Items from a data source
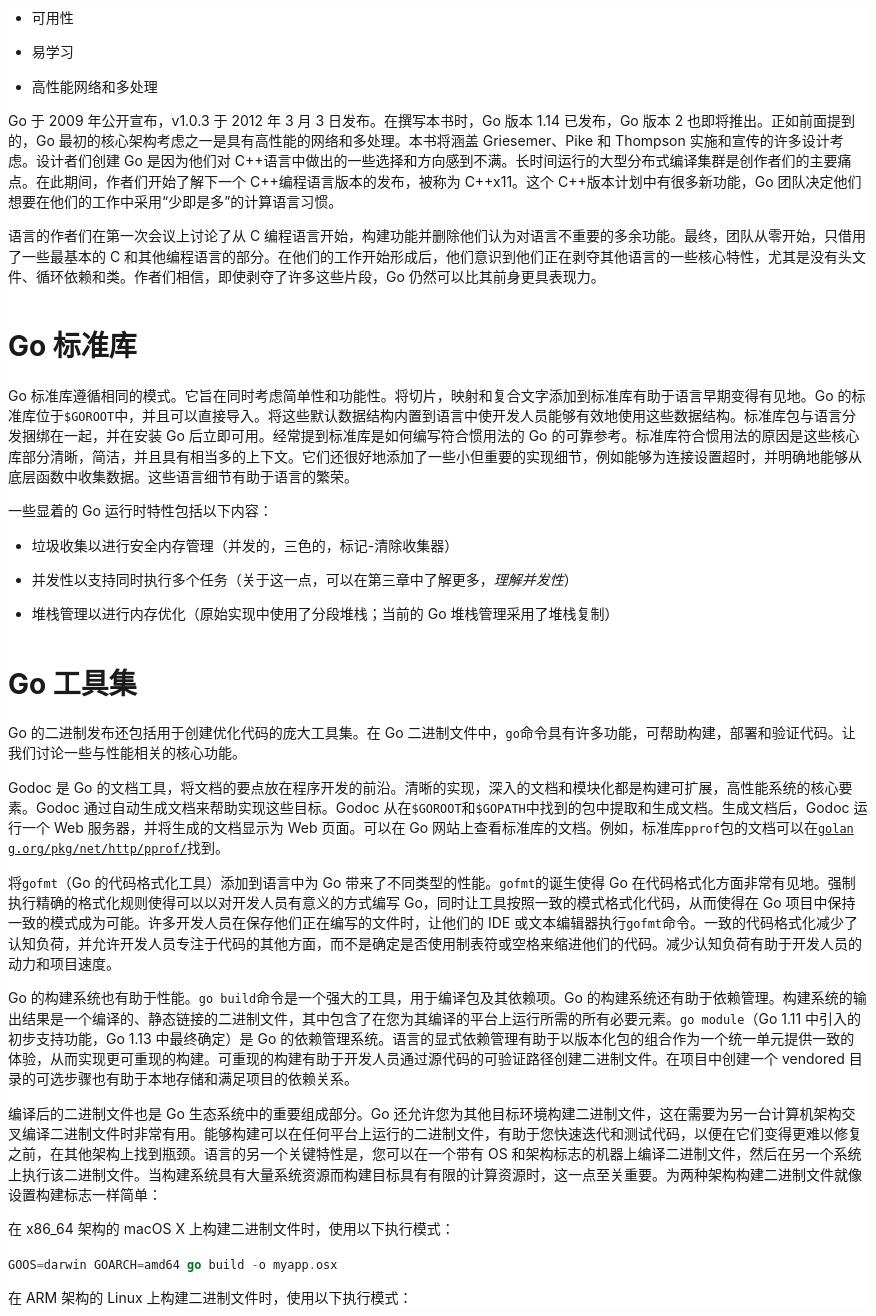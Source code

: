 +   可用性

+   易学习

+   高性能网络和多处理

Go 于 2009 年公开宣布，v1.0.3 于 2012 年 3 月 3 日发布。在撰写本书时，Go 版本 1.14 已发布，Go 版本 2 也即将推出。正如前面提到的，Go 最初的核心架构考虑之一是具有高性能的网络和多处理。本书将涵盖 Griesemer、Pike 和 Thompson 实施和宣传的许多设计考虑。设计者们创建 Go 是因为他们对 C++语言中做出的一些选择和方向感到不满。长时间运行的大型分布式编译集群是创作者们的主要痛点。在此期间，作者们开始了解下一个 C++编程语言版本的发布，被称为 C++x11。这个 C++版本计划中有很多新功能，Go 团队决定他们想要在他们的工作中采用“少即是多”的计算语言习惯。

语言的作者们在第一次会议上讨论了从 C 编程语言开始，构建功能并删除他们认为对语言不重要的多余功能。最终，团队从零开始，只借用了一些最基本的 C 和其他编程语言的部分。在他们的工作开始形成后，他们意识到他们正在剥夺其他语言的一些核心特性，尤其是没有头文件、循环依赖和类。作者们相信，即使剥夺了许多这些片段，Go 仍然可以比其前身更具表现力。

# Go 标准库

Go 标准库遵循相同的模式。它旨在同时考虑简单性和功能性。将切片，映射和复合文字添加到标准库有助于语言早期变得有见地。Go 的标准库位于`$GOROOT`中，并且可以直接导入。将这些默认数据结构内置到语言中使开发人员能够有效地使用这些数据结构。标准库包与语言分发捆绑在一起，并在安装 Go 后立即可用。经常提到标准库是如何编写符合惯用法的 Go 的可靠参考。标准库符合惯用法的原因是这些核心库部分清晰，简洁，并且具有相当多的上下文。它们还很好地添加了一些小但重要的实现细节，例如能够为连接设置超时，并明确地能够从底层函数中收集数据。这些语言细节有助于语言的繁荣。

一些显着的 Go 运行时特性包括以下内容：

+   垃圾收集以进行安全内存管理（并发的，三色的，标记-清除收集器）

+   并发性以支持同时执行多个任务（关于这一点，可以在第三章中了解更多，*理解并发性*）

+   堆栈管理以进行内存优化（原始实现中使用了分段堆栈；当前的 Go 堆栈管理采用了堆栈复制）

# Go 工具集

Go 的二进制发布还包括用于创建优化代码的庞大工具集。在 Go 二进制文件中，`go`命令具有许多功能，可帮助构建，部署和验证代码。让我们讨论一些与性能相关的核心功能。

Godoc 是 Go 的文档工具，将文档的要点放在程序开发的前沿。清晰的实现，深入的文档和模块化都是构建可扩展，高性能系统的核心要素。Godoc 通过自动生成文档来帮助实现这些目标。Godoc 从在`$GOROOT`和`$GOPATH`中找到的包中提取和生成文档。生成文档后，Godoc 运行一个 Web 服务器，并将生成的文档显示为 Web 页面。可以在 Go 网站上查看标准库的文档。例如，标准库`pprof`包的文档可以在[`golang.org/pkg/net/http/pprof/`](https://golang.org/pkg/net/http/pprof/)找到。

将`gofmt`（Go 的代码格式化工具）添加到语言中为 Go 带来了不同类型的性能。`gofmt`的诞生使得 Go 在代码格式化方面非常有见地。强制执行精确的格式化规则使得可以以对开发人员有意义的方式编写 Go，同时让工具按照一致的模式格式化代码，从而使得在 Go 项目中保持一致的模式成为可能。许多开发人员在保存他们正在编写的文件时，让他们的 IDE 或文本编辑器执行`gofmt`命令。一致的代码格式化减少了认知负荷，并允许开发人员专注于代码的其他方面，而不是确定是否使用制表符或空格来缩进他们的代码。减少认知负荷有助于开发人员的动力和项目速度。

Go 的构建系统也有助于性能。`go build`命令是一个强大的工具，用于编译包及其依赖项。Go 的构建系统还有助于依赖管理。构建系统的输出结果是一个编译的、静态链接的二进制文件，其中包含了在您为其编译的平台上运行所需的所有必要元素。`go module`（Go 1.11 中引入的初步支持功能，Go 1.13 中最终确定）是 Go 的依赖管理系统。语言的显式依赖管理有助于以版本化包的组合作为一个统一单元提供一致的体验，从而实现更可重现的构建。可重现的构建有助于开发人员通过源代码的可验证路径创建二进制文件。在项目中创建一个 vendored 目录的可选步骤也有助于本地存储和满足项目的依赖关系。

编译后的二进制文件也是 Go 生态系统中的重要组成部分。Go 还允许您为其他目标环境构建二进制文件，这在需要为另一台计算机架构交叉编译二进制文件时非常有用。能够构建可以在任何平台上运行的二进制文件，有助于您快速迭代和测试代码，以便在它们变得更难以修复之前，在其他架构上找到瓶颈。语言的另一个关键特性是，您可以在一个带有 OS 和架构标志的机器上编译二进制文件，然后在另一个系统上执行该二进制文件。当构建系统具有大量系统资源而构建目标具有有限的计算资源时，这一点至关重要。为两种架构构建二进制文件就像设置构建标志一样简单：

在 x86_64 架构的 macOS X 上构建二进制文件时，使用以下执行模式：

```go
GOOS=darwin GOARCH=amd64 go build -o myapp.osx
```

在 ARM 架构的 Linux 上构建二进制文件时，使用以下执行模式：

ABOUT THIS EXERCISE -> Give back every record exactly, dropping its pictures.

TASK RESPONSE ->
Source code

: +   可用性

+   易学习

+   高性能网络和多处理

Go 于 2009 年公开宣布，v1.0.3 于 2012 年 3 月 3 日发布。在撰写本书时，Go 版本 1.14 已发布，Go 版本 2 也即将推出。正如前面提到的，Go 最初的核心架构考虑之一是具有高性能的网络和多处理。本书将涵盖 Griesemer、Pike 和 Thompson 实施和宣传的许多设计考虑。设计者们创建 Go 是因为他们对 C++语言中做出的一些选择和方向感到不满。长时间运行的大型分布式编译集群是创作者们的主要痛点。在此期间，作者们开始了解下一个 C++编程语言版本的发布，被称为 C++x11。这个 C++版本计划中有很多新功能，Go 团队决定他们想要在他们的工作中采用“少即是多”的计算语言习惯。

语言的作者们在第一次会议上讨论了从 C 编程语言开始，构建功能并删除他们认为对语言不重要的多余功能。最终，团队从零开始，只借用了一些最基本的 C 和其他编程语言的部分。在他们的工作开始形成后，他们意识到他们正在剥夺其他语言的一些核心特性，尤其是没有头文件、循环依赖和类。作者们相信，即使剥夺了许多这些片段，Go 仍然可以比其前身更具表现力。

# Go 标准库

Go 标准库遵循相同的模式。它旨在同时考虑简单性和功能性。将切片，映射和复合文字添加到标准库有助于语言早期变得有见地。Go 的标准库位于`$GOROOT`中，并且可以直接导入。将这些默认数据结构内置到语言中使开发人员能够有效地使用这些数据结构。标准库包与语言分发捆绑在一起，并在安装 Go 后立即可用。经常提到标准库是如何编写符合惯用法的 Go 的可靠参考。标准库符合惯用法的原因是这些核心库部分清晰，简洁，并且具有相当多的上下文。它们还很好地添加了一些小但重要的实现细节，例如能够为连接设置超时，并明确地能够从底层函数中收集数据。这些语言细节有助于语言的繁荣。

一些显着的 Go 运行时特性包括以下内容：

+   垃圾收集以进行安全内存管理（并发的，三色的，标记-清除收集器）

+   并发性以支持同时执行多个任务（关于这一点，可以在第三章中了解更多，*理解并发性*）

+   堆栈管理以进行内存优化（原始实现中使用了分段堆栈；当前的 Go 堆栈管理采用了堆栈复制）

# Go 工具集

Go 的二进制发布还包括用于创建优化代码的庞大工具集。在 Go 二进制文件中，`go`命令具有许多功能，可帮助构建，部署和验证代码。让我们讨论一些与性能相关的核心功能。

Godoc 是 Go 的文档工具，将文档的要点放在程序开发的前沿。清晰的实现，深入的文档和模块化都是构建可扩展，高性能系统的核心要素。Godoc 通过自动生成文档来帮助实现这些目标。Godoc 从在`$GOROOT`和`$GOPATH`中找到的包中提取和生成文档。生成文档后，Godoc 运行一个 Web 服务器，并将生成的文档显示为 Web 页面。可以在 Go 网站上查看标准库的文档。例如，标准库`pprof`包的文档可以在[`golang.org/pkg/net/http/pprof/`](https://golang.org/pkg/net/http/pprof/)找到。

将`gofmt`（Go 的代码格式化工具）添加到语言中为 Go 带来了不同类型的性能。`gofmt`的诞生使得 Go 在代码格式化方面非常有见地。强制执行精确的格式化规则使得可以以对开发人员有意义的方式编写 Go，同时让工具按照一致的模式格式化代码，从而使得在 Go 项目中保持一致的模式成为可能。许多开发人员在保存他们正在编写的文件时，让他们的 IDE 或文本编辑器执行`gofmt`命令。一致的代码格式化减少了认知负荷，并允许开发人员专注于代码的其他方面，而不是确定是否使用制表符或空格来缩进他们的代码。减少认知负荷有助于开发人员的动力和项目速度。

Go 的构建系统也有助于性能。`go build`命令是一个强大的工具，用于编译包及其依赖项。Go 的构建系统还有助于依赖管理。构建系统的输出结果是一个编译的、静态链接的二进制文件，其中包含了在您为其编译的平台上运行所需的所有必要元素。`go module`（Go 1.11 中引入的初步支持功能，Go 1.13 中最终确定）是 Go 的依赖管理系统。语言的显式依赖管理有助于以版本化包的组合作为一个统一单元提供一致的体验，从而实现更可重现的构建。可重现的构建有助于开发人员通过源代码的可验证路径创建二进制文件。在项目中创建一个 vendored 目录的可选步骤也有助于本地存储和满足项目的依赖关系。

编译后的二进制文件也是 Go 生态系统中的重要组成部分。Go 还允许您为其他目标环境构建二进制文件，这在需要为另一台计算机架构交叉编译二进制文件时非常有用。能够构建可以在任何平台上运行的二进制文件，有助于您快速迭代和测试代码，以便在它们变得更难以修复之前，在其他架构上找到瓶颈。语言的另一个关键特性是，您可以在一个带有 OS 和架构标志的机器上编译二进制文件，然后在另一个系统上执行该二进制文件。当构建系统具有大量系统资源而构建目标具有有限的计算资源时，这一点至关重要。为两种架构构建二进制文件就像设置构建标志一样简单：

在 x86_64 架构的 macOS X 上构建二进制文件时，使用以下执行模式：

```go
GOOS=darwin GOARCH=amd64 go build -o myapp.osx
```

在 ARM 架构的 Linux 上构建二进制文件时，使用以下执行模式：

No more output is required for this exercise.